__WORK REQUEST__
Copy each line of the listing where the word "midnight" can be found.

__DATA EXCERPTS__
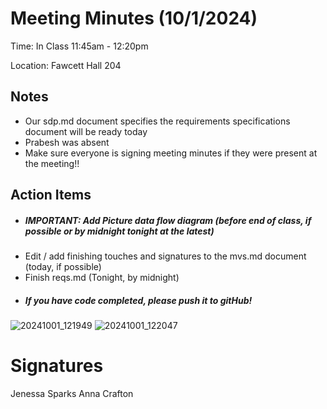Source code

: # Meeting Minutes (10/1/2024)

Time: In Class 11:45am - 12:20pm

Location: Fawcett Hall 204

## Notes
- Our sdp.md document specifies the requirements specifications document will be ready today
- Prabesh was absent
- Make sure everyone is signing meeting minutes if they were present at the meeting!!
## Action Items
- ##### IMPORTANT: Add Picture data flow diagram (before end of class, if possible or by midnight tonight at the latest)
- Edit / add finishing touches and signatures to the mvs.md document (today, if possible)
- Finish reqs.md (Tonight, by midnight)
- ##### If you have code completed, please push it to gitHub!

![20241001_121949](https://github.com/user-attachments/assets/ab18fb63-b0de-461b-8a07-77d69bf4007e)
![20241001_122047](https://github.com/user-attachments/assets/1034ebeb-5e43-4a55-8e6a-4733e1a52982)

# Signatures
Jenessa Sparks
Anna Crafton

__RESULT__
- ##### IMPORTANT: Add Picture data flow diagram (before end of class, if possible or by midnight tonight at the latest)
- Finish reqs.md (Tonight, by midnight)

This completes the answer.